== GIVEN DATA
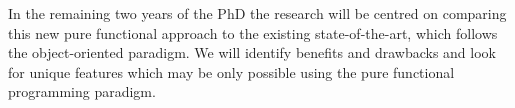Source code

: \documentclass[oneside]{book}
\begin{document}
In the remaining two years of the PhD the research will be centred on comparing this new pure functional approach to the existing state-of-the-art, which follows the object-oriented paradigm. We will identify benefits and drawbacks and look for unique features which may be only possible using the pure functional programming paradigm.

\clearpage
\tableofcontents
\clearpage













\renewcommand\bibname{References}





\end{document}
====
== EXERCISE DETAILS ==
Print the material precisely as given, dropping any images it holds.

== SOLVED PROBLEM ==
Source code

: \documentclass[oneside]{book}
\begin{document}
In the remaining two years of the PhD the research will be centred on comparing this new pure functional approach to the existing state-of-the-art, which follows the object-oriented paradigm. We will identify benefits and drawbacks and look for unique features which may be only possible using the pure functional programming paradigm.

\clearpage
\tableofcontents
\clearpage













\renewcommand\bibname{References}





\end{document}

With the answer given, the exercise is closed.